- Problem statement -
How does the data below read from its first line through the line containing "The objective of"? Print those lines exactly.

(Records from a dataset)
________________________________________

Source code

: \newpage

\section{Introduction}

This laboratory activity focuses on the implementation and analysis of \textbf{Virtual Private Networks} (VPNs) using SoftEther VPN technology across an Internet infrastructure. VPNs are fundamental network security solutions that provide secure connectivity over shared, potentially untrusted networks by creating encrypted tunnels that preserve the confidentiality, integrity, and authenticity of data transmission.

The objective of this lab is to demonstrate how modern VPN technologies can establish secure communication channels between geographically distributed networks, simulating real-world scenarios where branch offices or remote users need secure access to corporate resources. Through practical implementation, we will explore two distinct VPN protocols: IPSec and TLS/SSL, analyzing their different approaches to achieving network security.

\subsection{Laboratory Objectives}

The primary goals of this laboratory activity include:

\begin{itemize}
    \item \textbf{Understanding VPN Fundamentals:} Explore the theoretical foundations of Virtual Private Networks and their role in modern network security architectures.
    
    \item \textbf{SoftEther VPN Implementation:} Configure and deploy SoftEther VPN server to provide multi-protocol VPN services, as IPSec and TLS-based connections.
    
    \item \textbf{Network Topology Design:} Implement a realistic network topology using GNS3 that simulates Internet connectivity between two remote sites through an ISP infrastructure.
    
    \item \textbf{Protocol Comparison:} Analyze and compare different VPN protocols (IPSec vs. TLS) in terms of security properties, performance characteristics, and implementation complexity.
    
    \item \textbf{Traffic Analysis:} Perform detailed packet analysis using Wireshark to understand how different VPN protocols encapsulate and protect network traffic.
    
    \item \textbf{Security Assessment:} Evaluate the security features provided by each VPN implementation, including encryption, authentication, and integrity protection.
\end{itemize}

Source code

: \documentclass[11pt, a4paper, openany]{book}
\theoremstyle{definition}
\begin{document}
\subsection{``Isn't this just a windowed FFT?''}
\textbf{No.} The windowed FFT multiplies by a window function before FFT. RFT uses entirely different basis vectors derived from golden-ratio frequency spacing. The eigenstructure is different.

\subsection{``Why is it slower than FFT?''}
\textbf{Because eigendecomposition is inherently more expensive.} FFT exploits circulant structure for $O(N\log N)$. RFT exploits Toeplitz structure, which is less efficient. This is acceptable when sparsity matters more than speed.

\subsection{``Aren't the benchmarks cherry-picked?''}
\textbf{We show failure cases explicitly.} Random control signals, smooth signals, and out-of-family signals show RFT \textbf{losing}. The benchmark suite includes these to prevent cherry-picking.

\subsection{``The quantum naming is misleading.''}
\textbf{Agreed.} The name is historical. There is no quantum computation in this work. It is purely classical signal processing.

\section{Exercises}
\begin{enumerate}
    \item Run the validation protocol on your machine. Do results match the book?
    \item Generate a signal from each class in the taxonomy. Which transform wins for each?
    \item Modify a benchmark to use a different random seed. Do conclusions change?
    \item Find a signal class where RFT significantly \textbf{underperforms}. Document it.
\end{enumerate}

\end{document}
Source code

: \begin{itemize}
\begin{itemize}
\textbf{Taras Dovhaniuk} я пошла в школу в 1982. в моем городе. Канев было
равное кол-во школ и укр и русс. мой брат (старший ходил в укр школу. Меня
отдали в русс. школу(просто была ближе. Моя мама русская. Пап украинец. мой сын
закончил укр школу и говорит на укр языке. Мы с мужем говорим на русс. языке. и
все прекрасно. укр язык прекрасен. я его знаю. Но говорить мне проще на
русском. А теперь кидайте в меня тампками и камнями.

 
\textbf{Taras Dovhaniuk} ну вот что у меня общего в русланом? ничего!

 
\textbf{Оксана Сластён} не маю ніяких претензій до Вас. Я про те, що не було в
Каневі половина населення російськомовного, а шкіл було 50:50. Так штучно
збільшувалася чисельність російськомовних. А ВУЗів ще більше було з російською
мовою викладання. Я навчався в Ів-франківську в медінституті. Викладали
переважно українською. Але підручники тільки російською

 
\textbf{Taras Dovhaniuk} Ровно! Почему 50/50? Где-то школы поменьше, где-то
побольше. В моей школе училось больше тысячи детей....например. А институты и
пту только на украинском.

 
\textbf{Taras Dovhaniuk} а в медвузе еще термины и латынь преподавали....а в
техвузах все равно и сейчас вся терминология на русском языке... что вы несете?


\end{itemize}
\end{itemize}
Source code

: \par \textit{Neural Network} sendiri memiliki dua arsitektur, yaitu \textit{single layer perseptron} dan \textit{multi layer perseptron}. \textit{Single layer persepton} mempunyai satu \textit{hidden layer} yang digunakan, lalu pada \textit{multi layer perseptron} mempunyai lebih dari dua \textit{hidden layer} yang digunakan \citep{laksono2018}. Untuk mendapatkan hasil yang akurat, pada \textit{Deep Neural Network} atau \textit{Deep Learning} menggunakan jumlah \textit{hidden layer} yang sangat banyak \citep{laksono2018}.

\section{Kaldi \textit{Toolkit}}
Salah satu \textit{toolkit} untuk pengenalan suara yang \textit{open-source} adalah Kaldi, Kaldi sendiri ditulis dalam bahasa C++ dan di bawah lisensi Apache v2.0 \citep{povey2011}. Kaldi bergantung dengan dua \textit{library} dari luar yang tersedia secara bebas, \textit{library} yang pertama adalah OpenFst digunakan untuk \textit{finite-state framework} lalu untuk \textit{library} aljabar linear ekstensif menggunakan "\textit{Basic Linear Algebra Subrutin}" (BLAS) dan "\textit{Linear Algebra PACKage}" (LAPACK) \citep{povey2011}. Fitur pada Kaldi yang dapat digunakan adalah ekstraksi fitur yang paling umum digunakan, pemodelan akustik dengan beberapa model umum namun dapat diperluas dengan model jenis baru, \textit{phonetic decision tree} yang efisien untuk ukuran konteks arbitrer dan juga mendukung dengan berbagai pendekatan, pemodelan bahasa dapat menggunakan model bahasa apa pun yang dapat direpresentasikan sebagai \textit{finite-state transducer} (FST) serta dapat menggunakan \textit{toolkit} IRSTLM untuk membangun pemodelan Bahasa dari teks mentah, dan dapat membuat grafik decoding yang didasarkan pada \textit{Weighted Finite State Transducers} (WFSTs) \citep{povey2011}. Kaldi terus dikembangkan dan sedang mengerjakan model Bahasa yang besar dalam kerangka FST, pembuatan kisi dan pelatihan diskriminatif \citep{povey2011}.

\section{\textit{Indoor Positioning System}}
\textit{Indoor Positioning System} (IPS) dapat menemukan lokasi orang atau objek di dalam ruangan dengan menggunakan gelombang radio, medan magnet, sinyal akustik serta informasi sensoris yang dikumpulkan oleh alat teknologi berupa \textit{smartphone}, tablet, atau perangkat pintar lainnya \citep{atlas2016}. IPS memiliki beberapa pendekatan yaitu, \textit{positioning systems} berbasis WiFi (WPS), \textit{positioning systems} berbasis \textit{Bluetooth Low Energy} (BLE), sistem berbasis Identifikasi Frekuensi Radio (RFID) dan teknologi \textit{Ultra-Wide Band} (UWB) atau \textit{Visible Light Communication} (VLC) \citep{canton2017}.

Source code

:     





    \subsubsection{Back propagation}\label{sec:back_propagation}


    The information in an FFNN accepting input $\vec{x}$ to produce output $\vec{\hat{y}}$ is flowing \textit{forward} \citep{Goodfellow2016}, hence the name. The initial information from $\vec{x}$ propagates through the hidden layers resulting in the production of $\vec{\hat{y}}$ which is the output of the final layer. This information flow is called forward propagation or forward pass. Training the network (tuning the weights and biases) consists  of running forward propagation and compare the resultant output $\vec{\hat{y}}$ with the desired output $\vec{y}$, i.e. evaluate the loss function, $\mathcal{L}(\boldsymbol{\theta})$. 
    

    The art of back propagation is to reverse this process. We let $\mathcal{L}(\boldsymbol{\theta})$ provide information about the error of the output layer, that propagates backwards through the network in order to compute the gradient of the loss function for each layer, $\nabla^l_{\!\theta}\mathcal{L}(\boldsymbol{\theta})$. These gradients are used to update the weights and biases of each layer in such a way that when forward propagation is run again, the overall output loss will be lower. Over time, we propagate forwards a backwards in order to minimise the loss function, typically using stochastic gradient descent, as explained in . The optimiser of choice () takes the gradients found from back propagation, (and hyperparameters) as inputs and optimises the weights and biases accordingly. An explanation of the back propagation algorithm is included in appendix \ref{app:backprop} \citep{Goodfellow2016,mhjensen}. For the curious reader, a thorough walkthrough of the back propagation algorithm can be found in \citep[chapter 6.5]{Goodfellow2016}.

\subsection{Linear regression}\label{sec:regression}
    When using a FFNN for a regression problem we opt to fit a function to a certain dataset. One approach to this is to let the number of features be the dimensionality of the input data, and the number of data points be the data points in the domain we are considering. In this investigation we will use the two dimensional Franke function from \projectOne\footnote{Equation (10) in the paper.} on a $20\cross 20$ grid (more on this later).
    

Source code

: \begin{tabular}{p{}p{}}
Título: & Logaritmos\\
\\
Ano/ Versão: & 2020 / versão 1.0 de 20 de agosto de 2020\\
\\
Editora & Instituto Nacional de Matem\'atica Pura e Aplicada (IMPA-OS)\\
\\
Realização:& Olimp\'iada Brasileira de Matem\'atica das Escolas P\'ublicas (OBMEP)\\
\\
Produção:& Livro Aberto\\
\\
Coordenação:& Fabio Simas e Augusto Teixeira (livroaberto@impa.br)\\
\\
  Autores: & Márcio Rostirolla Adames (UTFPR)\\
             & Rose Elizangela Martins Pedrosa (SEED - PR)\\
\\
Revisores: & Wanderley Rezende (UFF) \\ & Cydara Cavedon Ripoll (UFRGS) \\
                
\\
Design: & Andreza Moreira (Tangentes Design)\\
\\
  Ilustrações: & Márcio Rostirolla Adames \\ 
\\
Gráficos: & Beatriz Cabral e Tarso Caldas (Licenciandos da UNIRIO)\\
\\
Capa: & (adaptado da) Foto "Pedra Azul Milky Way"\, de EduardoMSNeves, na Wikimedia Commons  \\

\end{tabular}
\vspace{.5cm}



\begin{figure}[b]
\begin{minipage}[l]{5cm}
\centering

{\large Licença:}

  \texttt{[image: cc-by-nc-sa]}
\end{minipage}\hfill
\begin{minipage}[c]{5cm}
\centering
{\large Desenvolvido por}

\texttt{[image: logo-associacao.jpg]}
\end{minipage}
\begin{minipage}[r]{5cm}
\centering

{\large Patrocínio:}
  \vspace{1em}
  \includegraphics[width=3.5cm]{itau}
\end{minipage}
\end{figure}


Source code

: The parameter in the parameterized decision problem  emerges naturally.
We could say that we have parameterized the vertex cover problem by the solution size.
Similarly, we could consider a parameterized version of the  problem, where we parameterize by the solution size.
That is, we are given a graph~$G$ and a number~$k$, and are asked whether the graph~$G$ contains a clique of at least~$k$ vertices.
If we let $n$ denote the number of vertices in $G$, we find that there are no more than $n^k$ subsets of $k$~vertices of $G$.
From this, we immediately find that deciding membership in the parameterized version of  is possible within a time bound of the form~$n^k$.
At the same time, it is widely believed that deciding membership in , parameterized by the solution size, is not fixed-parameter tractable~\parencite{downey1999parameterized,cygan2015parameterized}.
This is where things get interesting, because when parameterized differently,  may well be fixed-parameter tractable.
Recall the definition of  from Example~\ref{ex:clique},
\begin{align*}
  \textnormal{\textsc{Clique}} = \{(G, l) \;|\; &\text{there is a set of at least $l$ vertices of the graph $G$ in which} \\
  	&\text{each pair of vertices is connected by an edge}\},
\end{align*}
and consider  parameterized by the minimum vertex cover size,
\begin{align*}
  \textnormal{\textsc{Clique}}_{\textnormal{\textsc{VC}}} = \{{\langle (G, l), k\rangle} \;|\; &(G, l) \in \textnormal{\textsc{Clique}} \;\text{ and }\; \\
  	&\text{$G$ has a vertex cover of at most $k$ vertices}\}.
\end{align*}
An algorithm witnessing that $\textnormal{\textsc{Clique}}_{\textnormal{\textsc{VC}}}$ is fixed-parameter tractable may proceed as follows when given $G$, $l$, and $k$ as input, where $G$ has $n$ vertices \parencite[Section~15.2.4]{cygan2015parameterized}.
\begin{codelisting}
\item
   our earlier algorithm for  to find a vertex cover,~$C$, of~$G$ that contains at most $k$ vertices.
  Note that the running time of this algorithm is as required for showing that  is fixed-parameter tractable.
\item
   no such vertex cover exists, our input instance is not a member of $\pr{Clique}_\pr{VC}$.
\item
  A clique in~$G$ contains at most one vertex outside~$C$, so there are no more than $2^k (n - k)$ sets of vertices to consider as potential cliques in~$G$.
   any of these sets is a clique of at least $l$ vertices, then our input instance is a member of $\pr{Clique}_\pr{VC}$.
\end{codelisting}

________________________________________

- Response below -
Source code

: \newpage

\section{Introduction}

This laboratory activity focuses on the implementation and analysis of \textbf{Virtual Private Networks} (VPNs) using SoftEther VPN technology across an Internet infrastructure. VPNs are fundamental network security solutions that provide secure connectivity over shared, potentially untrusted networks by creating encrypted tunnels that preserve the confidentiality, integrity, and authenticity of data transmission.

The objective of this lab is to demonstrate how modern VPN technologies can establish secure communication channels between geographically distributed networks, simulating real-world scenarios where branch offices or remote users need secure access to corporate resources. Through practical implementation, we will explore two distinct VPN protocols: IPSec and TLS/SSL, analyzing their different approaches to achieving network security.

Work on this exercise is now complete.